The African crested rat, 14 inches long, would make a hearty meal for predators were it not for its well-advertised deterrent. Zoologist Jonathan Kingdon of Oxford grew up in Africa and well knew the furry rat’s distasteful reputation. His research has unmasked the rat’s secret to success in a hostile world. Poison!
The crested rat is not equipped with its own poison but instinctively knows where to obtain a potent supply. The rat chews Acokanthera schimperi tree bark, which contains a poisonous cardenolide compound. This drug closely resembles ouabain, an ingredient in arrow poison.1
The crested rat’s adaptation does not end with instinctive knowledge of where to get a poison supply. Kingdon’s team discovered that a strip of unique hairs along the rat’s back are hollow and porous with a wick-like center. The rat chews the bark and then licks the spit onto those hairs. Locked and loaded, the rat is ready to arch its back in fair warning.
Although the poison can kill in sufficient amounts, the rat’s enemies usually learn their lessons without suffering lethal effects.
Although the poison can kill in sufficient amounts, the rat’s enemies usually learn their lessons without suffering lethal effects. “It isn't really designed to kill. If it killed every time nothing would ever learn that this is distasteful,” Kingdon said.“The way it really works is that you go away and you recover from a terrible experience and you never, ever invite that experience again.” Kingdon recalls seeing a dog quivering in fear when faced with the prospect of a repeat encounter.

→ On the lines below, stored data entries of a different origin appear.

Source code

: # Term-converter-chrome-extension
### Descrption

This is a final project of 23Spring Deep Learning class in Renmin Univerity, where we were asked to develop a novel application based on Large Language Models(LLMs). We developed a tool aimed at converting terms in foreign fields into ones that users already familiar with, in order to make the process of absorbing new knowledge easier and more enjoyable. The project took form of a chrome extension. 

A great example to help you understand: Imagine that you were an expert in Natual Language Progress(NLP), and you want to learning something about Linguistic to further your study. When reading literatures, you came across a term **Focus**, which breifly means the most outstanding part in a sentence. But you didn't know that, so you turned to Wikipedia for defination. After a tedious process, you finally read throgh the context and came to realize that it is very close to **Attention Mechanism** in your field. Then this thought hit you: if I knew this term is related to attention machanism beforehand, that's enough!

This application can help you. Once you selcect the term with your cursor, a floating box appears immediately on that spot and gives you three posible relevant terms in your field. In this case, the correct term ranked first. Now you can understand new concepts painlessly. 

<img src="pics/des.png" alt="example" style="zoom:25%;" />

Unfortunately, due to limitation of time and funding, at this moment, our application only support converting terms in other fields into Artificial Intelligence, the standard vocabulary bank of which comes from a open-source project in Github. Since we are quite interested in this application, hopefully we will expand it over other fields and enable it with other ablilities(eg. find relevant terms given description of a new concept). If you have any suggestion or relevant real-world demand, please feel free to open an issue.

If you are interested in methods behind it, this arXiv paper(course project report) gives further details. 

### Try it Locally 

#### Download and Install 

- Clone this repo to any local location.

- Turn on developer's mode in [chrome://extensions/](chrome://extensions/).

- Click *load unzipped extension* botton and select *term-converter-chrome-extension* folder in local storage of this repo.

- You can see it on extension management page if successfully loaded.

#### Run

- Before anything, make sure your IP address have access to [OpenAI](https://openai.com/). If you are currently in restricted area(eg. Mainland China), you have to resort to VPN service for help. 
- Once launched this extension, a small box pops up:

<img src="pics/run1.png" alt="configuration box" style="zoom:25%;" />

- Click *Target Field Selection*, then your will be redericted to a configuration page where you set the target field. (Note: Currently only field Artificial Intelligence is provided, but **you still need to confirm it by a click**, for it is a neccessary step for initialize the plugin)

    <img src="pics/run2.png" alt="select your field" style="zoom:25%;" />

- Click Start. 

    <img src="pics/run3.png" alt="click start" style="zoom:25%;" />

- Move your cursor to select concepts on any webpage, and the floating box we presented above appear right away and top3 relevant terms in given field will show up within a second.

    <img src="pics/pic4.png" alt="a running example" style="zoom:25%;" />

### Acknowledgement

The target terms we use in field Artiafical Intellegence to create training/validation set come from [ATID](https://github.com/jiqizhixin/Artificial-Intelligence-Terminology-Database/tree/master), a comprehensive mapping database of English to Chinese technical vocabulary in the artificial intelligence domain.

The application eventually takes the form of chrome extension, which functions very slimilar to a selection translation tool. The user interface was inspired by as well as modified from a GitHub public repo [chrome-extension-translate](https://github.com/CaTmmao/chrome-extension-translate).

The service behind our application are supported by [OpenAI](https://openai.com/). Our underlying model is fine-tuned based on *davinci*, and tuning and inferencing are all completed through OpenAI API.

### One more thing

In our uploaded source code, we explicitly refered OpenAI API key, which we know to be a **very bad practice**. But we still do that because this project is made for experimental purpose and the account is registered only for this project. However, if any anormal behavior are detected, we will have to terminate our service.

The rat is, for unknown reasons, immune to the poison’s effects. “The rats should drop dead every time they chew this stuff,” Kingdon adds.
How did the crested rat acquire these handy adaptations? Kingdon says, “This is an extraordinary thing to have evolved. . . .Evolution has mimicked something that hunters do. . . .[The crested rat] is borrowing from the plant just as the hunters are borrowing from the very same plant.”

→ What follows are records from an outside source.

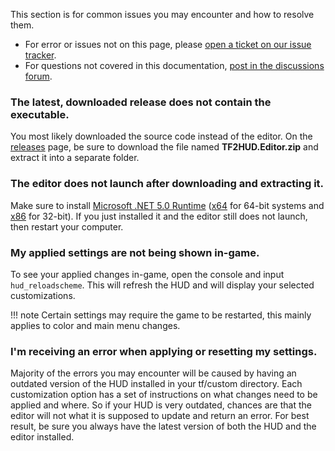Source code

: This section is for common issues you may encounter and how to resolve them.

* For error or issues not on this page, please [open a ticket on our issue tracker][issues-link].
* For questions not covered in this documentation, [post in the discussions forum][discuss-link].

### The latest, downloaded release does not contain the executable.
You most likely downloaded the source code instead of the editor. On the [releases][releases-link] page, be sure to download the file named **TF2HUD.Editor.zip** and extract it into a separate folder.

### The editor does not launch after downloading and extracting it.
Make sure to install [Microsoft .NET 5.0 Runtime][runtime-link] ([x64][runtime64-link] for 64-bit systems and [x86][runtime86-link] for 32-bit). If you just installed it and the editor still does not launch, then restart your computer.

### My applied settings are not being shown in-game.
To see your applied changes in-game, open the console and input `hud_reloadscheme`. This will refresh the HUD and will display your selected customizations.

!!! note
    Certain settings may require the game to be restarted, this mainly applies to color and main menu changes.

### I'm receiving an error when applying or resetting my settings.
Majority of the errors you may encounter will be caused by having an outdated version of the HUD installed in your tf/custom directory. Each customization option has a set of instructions on what changes need to be applied and where. So if your HUD is very outdated, chances are that the editor will not what it is supposed to update and return an error. For best result, be sure you always have the latest version of both the HUD and the editor installed.

<!-- MARKDOWN LINKS -->
[issues-link]: https://github.com/CriticalFlaw/TF2HUD.Editor/issues
[discuss-link]: https://github.com/CriticalFlaw/TF2HUD.Editor/discussions
[releases-link]: https://github.com/CriticalFlaw/TF2HUD.Editor/releases
[json-link]: https://www.criticalflaw.ca/TF2HUD.Editor/json/
[runtime-link]: https://dotnet.microsoft.com/download/dotnet/5.0/runtime
[runtime86-link]: https://download.visualstudio.microsoft.com/download/pr/c089205d-4f58-4f8d-ad84-c92eaf2f3411/5cd3f9b3bd089c09df14dbbfb64124a4/windowsdesktop-runtime-5.0.5-win-x86.exe
[runtime64-link]: https://download.visualstudio.microsoft.com/download/pr/c1ef0b3f-9663-4fc5-85eb-4a9cadacdb87/52b890f91e6bd4350d29d2482038df1c/windowsdesktop-runtime-5.0.5-win-x64.exe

Defense-attack structures (DAS) present a challenge for both evolutionists and creationists. From the evolutionary perspective, optimally located hairs structured to wick up poison, instinctive knowledge of how to use the poison, and immunity to the poison must all evolve at the same time in order for natural selection to select only these particularly gifted giant rats for survival. The concept of irreducible complexity is inescapable.
Creationists should only accept biblically consistent explanations. God created a good world without death. Sin brought a curse upon it. Biblical explanations for DAS fall into two main categories. Some DAS are modifications of abilities originally designed for other functions before the curse of sin entered the world. Other DAS, like thorns, were introduced by God to keep things in balance in the fallen world. Natural selection acting on the variations and mutations within the genome has likely acted in both of these areas to allow the best equipped organisms to survive.
Without detailed knowledge of the original created kind to which the crested rat belonged in the pre-Fall world, we can only guess at the history of its DAS. But we can see that an omniscient God equipped this animal with intricate adaptations to survive in a hostile world.